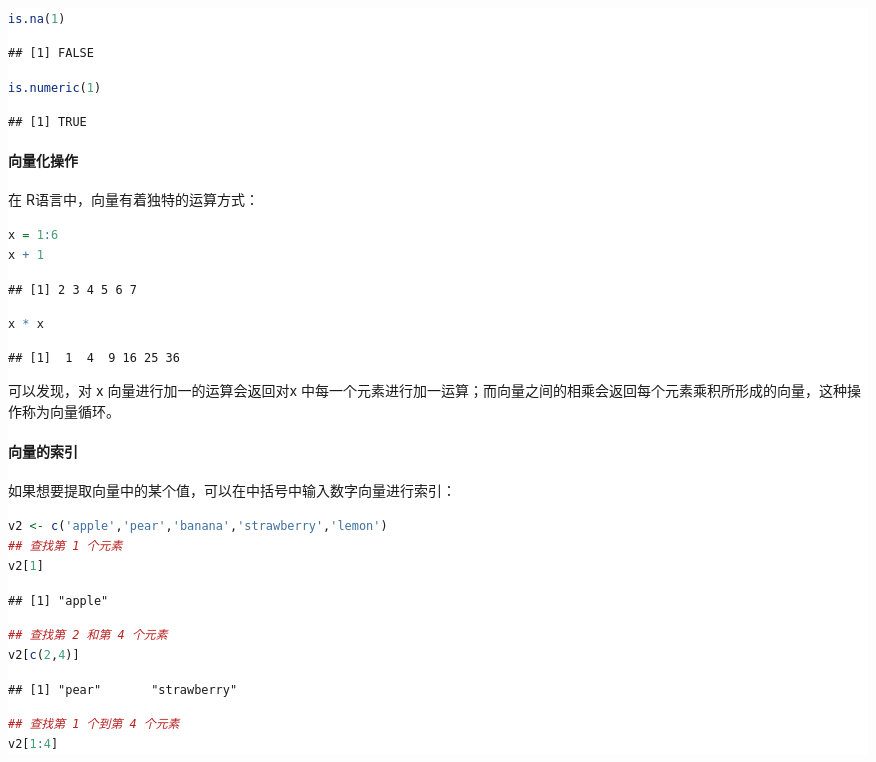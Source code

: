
 ```r
is.na(1)
```

```
## [1] FALSE
```

```r
is.numeric(1)
```

```
## [1] TRUE
```



#### 向量化操作
在 R语言中，向量有着独特的运算方式：

```r
x = 1:6  
x + 1
```

```
## [1] 2 3 4 5 6 7
```

```r
x * x
```

```
## [1]  1  4  9 16 25 36
```
可以发现，对 x 向量进行加一的运算会返回对x 中每一个元素进行加一运算；而向量之间的相乘会返回每个元素乘积所形成的向量，这种操作称为向量循环。


#### 向量的索引
如果想要提取向量中的某个值，可以在中括号中输入数字向量进行索引：

```r
v2 <- c('apple','pear','banana','strawberry','lemon')
## 查找第 1 个元素
v2[1]
```

```
## [1] "apple"
```

```r
## 查找第 2 和第 4 个元素
v2[c(2,4)]
```

```
## [1] "pear"       "strawberry"
```

```r
## 查找第 1 个到第 4 个元素
v2[1:4]  
```
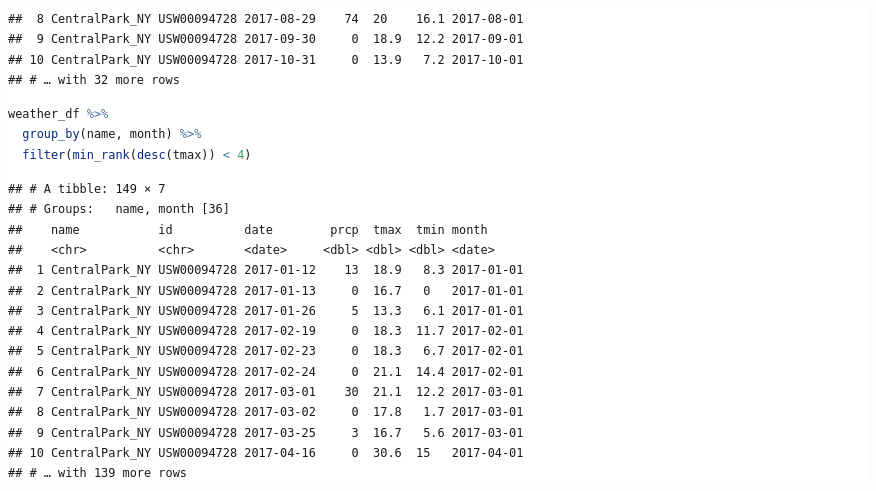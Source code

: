     ##  8 CentralPark_NY USW00094728 2017-08-29    74  20    16.1 2017-08-01
    ##  9 CentralPark_NY USW00094728 2017-09-30     0  18.9  12.2 2017-09-01
    ## 10 CentralPark_NY USW00094728 2017-10-31     0  13.9   7.2 2017-10-01
    ## # … with 32 more rows

``` r
weather_df %>%
  group_by(name, month) %>%
  filter(min_rank(desc(tmax)) < 4)
```

    ## # A tibble: 149 × 7
    ## # Groups:   name, month [36]
    ##    name           id          date        prcp  tmax  tmin month     
    ##    <chr>          <chr>       <date>     <dbl> <dbl> <dbl> <date>    
    ##  1 CentralPark_NY USW00094728 2017-01-12    13  18.9   8.3 2017-01-01
    ##  2 CentralPark_NY USW00094728 2017-01-13     0  16.7   0   2017-01-01
    ##  3 CentralPark_NY USW00094728 2017-01-26     5  13.3   6.1 2017-01-01
    ##  4 CentralPark_NY USW00094728 2017-02-19     0  18.3  11.7 2017-02-01
    ##  5 CentralPark_NY USW00094728 2017-02-23     0  18.3   6.7 2017-02-01
    ##  6 CentralPark_NY USW00094728 2017-02-24     0  21.1  14.4 2017-02-01
    ##  7 CentralPark_NY USW00094728 2017-03-01    30  21.1  12.2 2017-03-01
    ##  8 CentralPark_NY USW00094728 2017-03-02     0  17.8   1.7 2017-03-01
    ##  9 CentralPark_NY USW00094728 2017-03-25     3  16.7   5.6 2017-03-01
    ## 10 CentralPark_NY USW00094728 2017-04-16     0  30.6  15   2017-04-01
    ## # … with 139 more rows
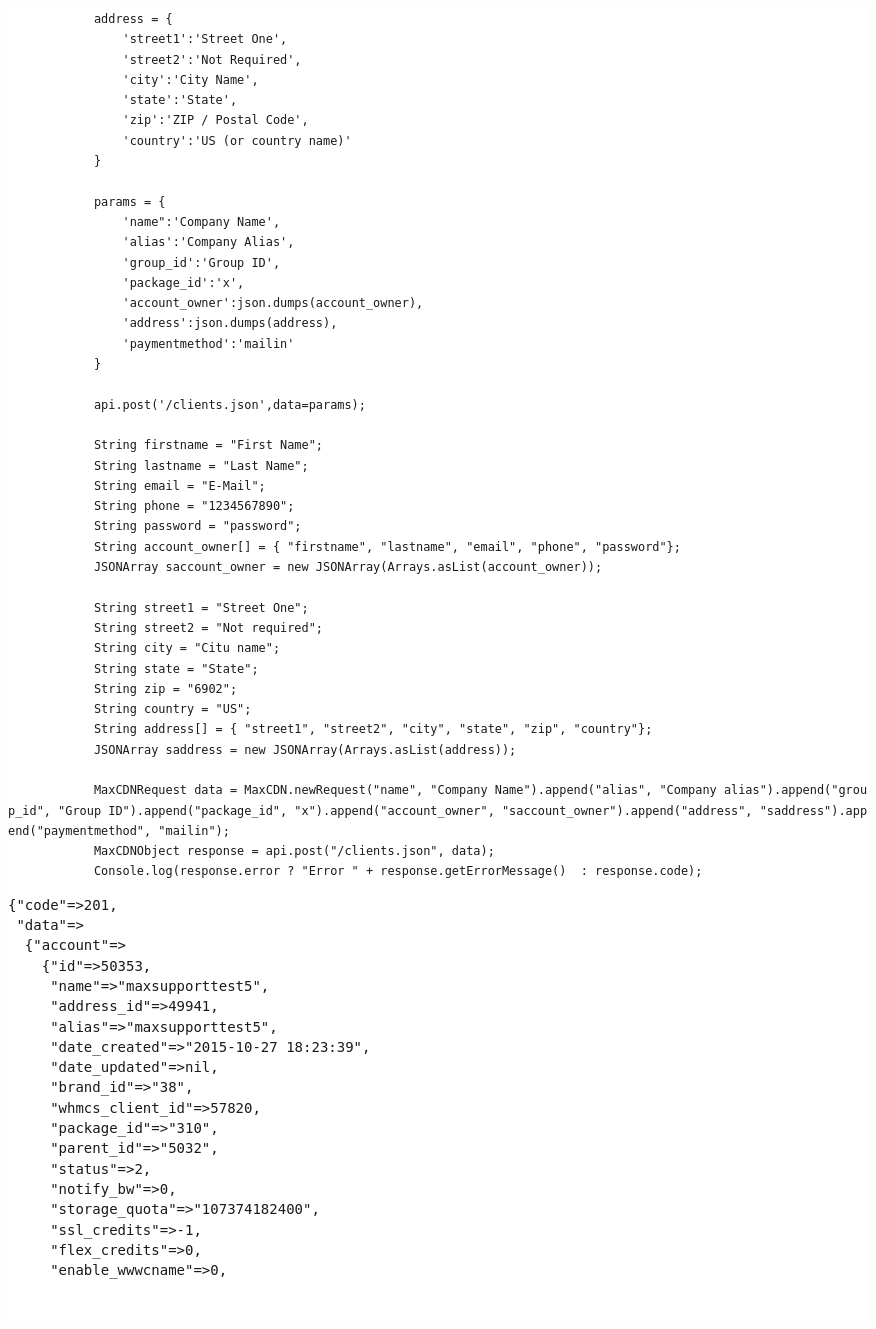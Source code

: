 	            address = {
	                'street1':'Street One',
	                'street2':'Not Required',
	                'city':'City Name',
	                'state':'State', 
	                'zip':'ZIP / Postal Code', 
	                'country':'US (or country name)'
	            }
            
	            params = {
	                'name":'Company Name',
	                'alias':'Company Alias',
	                'group_id':'Group ID',
	                'package_id':'x', 
	                'account_owner':json.dumps(account_owner), 
	                'address':json.dumps(address),
	                'paymentmethod':'mailin'
	            }
            
	            api.post('/clients.json',data=params);
				
				String firstname = "First Name";
				String lastname = "Last Name";
				String email = "E-Mail";
				String phone = "1234567890"; 
				String password = "password"; 
				String account_owner[] = { "firstname", "lastname", "email", "phone", "password"};
				JSONArray saccount_owner = new JSONArray(Arrays.asList(account_owner));

				String street1 = "Street One";
				String street2 = "Not required";
				String city = "Citu name";
				String state = "State"; 
				String zip = "6902"; 
				String country = "US";
				String address[] = { "street1", "street2", "city", "state", "zip", "country"};
				JSONArray saddress = new JSONArray(Arrays.asList(address));

				MaxCDNRequest data = MaxCDN.newRequest("name", "Company Name").append("alias", "Company alias").append("group_id", "Group ID").append("package_id", "x").append("account_owner", "saccount_owner").append("address", "saddress").append("paymentmethod", "mailin");
				MaxCDNObject response = api.post("/clients.json", data);
				Console.log(response.error ? "Error " + response.getErrorMessage()  : response.code);
				
				
  </pre>
    </div>
  <div class="tab-pane" id="response205">
    <pre>{"code"=>201,
 "data"=>
  {"account"=>
    {"id"=>50353,
     "name"=>"maxsupporttest5",
     "address_id"=>49941,
     "alias"=>"maxsupporttest5",
     "date_created"=>"2015-10-27 18:23:39",
     "date_updated"=>nil,
     "brand_id"=>"38",
     "whmcs_client_id"=>57820,
     "package_id"=>"310",
     "parent_id"=>"5032",
     "status"=>2,
     "notify_bw"=>0,
     "storage_quota"=>"107374182400",
     "ssl_credits"=>-1,
     "flex_credits"=>0,
     "enable_wwwcname"=>0,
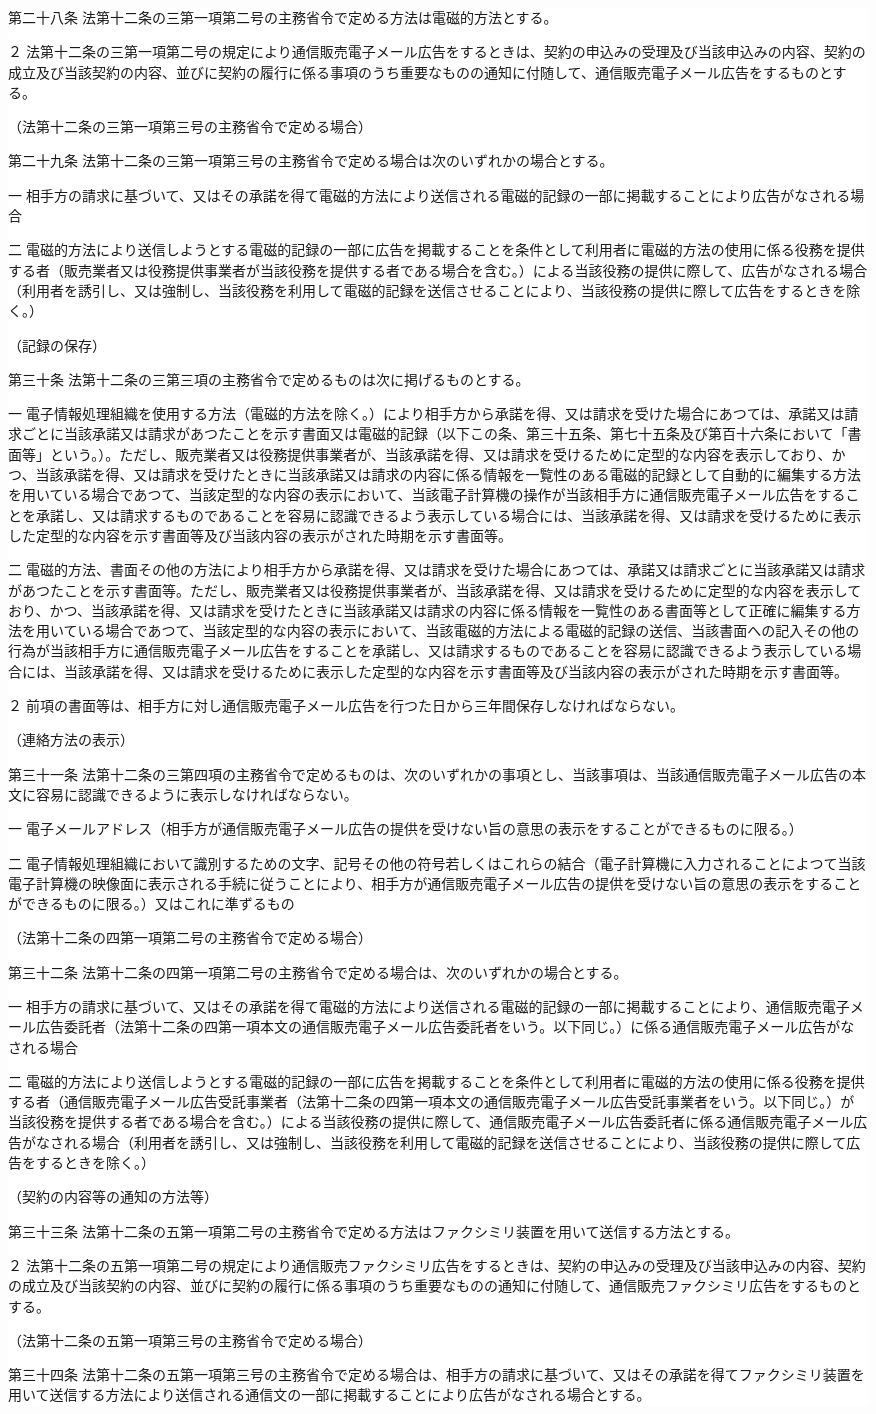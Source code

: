 第二十八条 法第十二条の三第一項第二号の主務省令で定める方法は電磁的方法とする。

２ 法第十二条の三第一項第二号の規定により通信販売電子メール広告をするときは、契約の申込みの受理及び当該申込みの内容、契約の成立及び当該契約の内容、並びに契約の履行に係る事項のうち重要なものの通知に付随して、通信販売電子メール広告をするものとする。

（法第十二条の三第一項第三号の主務省令で定める場合）

第二十九条 法第十二条の三第一項第三号の主務省令で定める場合は次のいずれかの場合とする。

一 相手方の請求に基づいて、又はその承諾を得て電磁的方法により送信される電磁的記録の一部に掲載することにより広告がなされる場合

二 電磁的方法により送信しようとする電磁的記録の一部に広告を掲載することを条件として利用者に電磁的方法の使用に係る役務を提供する者（販売業者又は役務提供事業者が当該役務を提供する者である場合を含む。）による当該役務の提供に際して、広告がなされる場合（利用者を誘引し、又は強制し、当該役務を利用して電磁的記録を送信させることにより、当該役務の提供に際して広告をするときを除く。）

（記録の保存）

第三十条 法第十二条の三第三項の主務省令で定めるものは次に掲げるものとする。

一 電子情報処理組織を使用する方法（電磁的方法を除く。）により相手方から承諾を得、又は請求を受けた場合にあつては、承諾又は請求ごとに当該承諾又は請求があつたことを示す書面又は電磁的記録（以下この条、第三十五条、第七十五条及び第百十六条において「書面等」という。）。ただし、販売業者又は役務提供事業者が、当該承諾を得、又は請求を受けるために定型的な内容を表示しており、かつ、当該承諾を得、又は請求を受けたときに当該承諾又は請求の内容に係る情報を一覧性のある電磁的記録として自動的に編集する方法を用いている場合であつて、当該定型的な内容の表示において、当該電子計算機の操作が当該相手方に通信販売電子メール広告をすることを承諾し、又は請求するものであることを容易に認識できるよう表示している場合には、当該承諾を得、又は請求を受けるために表示した定型的な内容を示す書面等及び当該内容の表示がされた時期を示す書面等。

二 電磁的方法、書面その他の方法により相手方から承諾を得、又は請求を受けた場合にあつては、承諾又は請求ごとに当該承諾又は請求があつたことを示す書面等。ただし、販売業者又は役務提供事業者が、当該承諾を得、又は請求を受けるために定型的な内容を表示しており、かつ、当該承諾を得、又は請求を受けたときに当該承諾又は請求の内容に係る情報を一覧性のある書面等として正確に編集する方法を用いている場合であつて、当該定型的な内容の表示において、当該電磁的方法による電磁的記録の送信、当該書面への記入その他の行為が当該相手方に通信販売電子メール広告をすることを承諾し、又は請求するものであることを容易に認識できるよう表示している場合には、当該承諾を得、又は請求を受けるために表示した定型的な内容を示す書面等及び当該内容の表示がされた時期を示す書面等。

２ 前項の書面等は、相手方に対し通信販売電子メール広告を行つた日から三年間保存しなければならない。

（連絡方法の表示）

第三十一条 法第十二条の三第四項の主務省令で定めるものは、次のいずれかの事項とし、当該事項は、当該通信販売電子メール広告の本文に容易に認識できるように表示しなければならない。

一 電子メールアドレス（相手方が通信販売電子メール広告の提供を受けない旨の意思の表示をすることができるものに限る。）

二 電子情報処理組織において識別するための文字、記号その他の符号若しくはこれらの結合（電子計算機に入力されることによつて当該電子計算機の映像面に表示される手続に従うことにより、相手方が通信販売電子メール広告の提供を受けない旨の意思の表示をすることができるものに限る。）又はこれに準ずるもの

（法第十二条の四第一項第二号の主務省令で定める場合）

第三十二条 法第十二条の四第一項第二号の主務省令で定める場合は、次のいずれかの場合とする。

一 相手方の請求に基づいて、又はその承諾を得て電磁的方法により送信される電磁的記録の一部に掲載することにより、通信販売電子メール広告委託者（法第十二条の四第一項本文の通信販売電子メール広告委託者をいう。以下同じ。）に係る通信販売電子メール広告がなされる場合

二 電磁的方法により送信しようとする電磁的記録の一部に広告を掲載することを条件として利用者に電磁的方法の使用に係る役務を提供する者（通信販売電子メール広告受託事業者（法第十二条の四第一項本文の通信販売電子メール広告受託事業者をいう。以下同じ。）が当該役務を提供する者である場合を含む。）による当該役務の提供に際して、通信販売電子メール広告委託者に係る通信販売電子メール広告がなされる場合（利用者を誘引し、又は強制し、当該役務を利用して電磁的記録を送信させることにより、当該役務の提供に際して広告をするときを除く。）

（契約の内容等の通知の方法等）

第三十三条 法第十二条の五第一項第二号の主務省令で定める方法はファクシミリ装置を用いて送信する方法とする。

２ 法第十二条の五第一項第二号の規定により通信販売ファクシミリ広告をするときは、契約の申込みの受理及び当該申込みの内容、契約の成立及び当該契約の内容、並びに契約の履行に係る事項のうち重要なものの通知に付随して、通信販売ファクシミリ広告をするものとする。

（法第十二条の五第一項第三号の主務省令で定める場合）

第三十四条 法第十二条の五第一項第三号の主務省令で定める場合は、相手方の請求に基づいて、又はその承諾を得てファクシミリ装置を用いて送信する方法により送信される通信文の一部に掲載することにより広告がなされる場合とする。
##########
→ Exercise objective: Across all the entries, how many lines hold the string "相手方の請求に基づいて"? Only the number is needed.

→ Task response: 3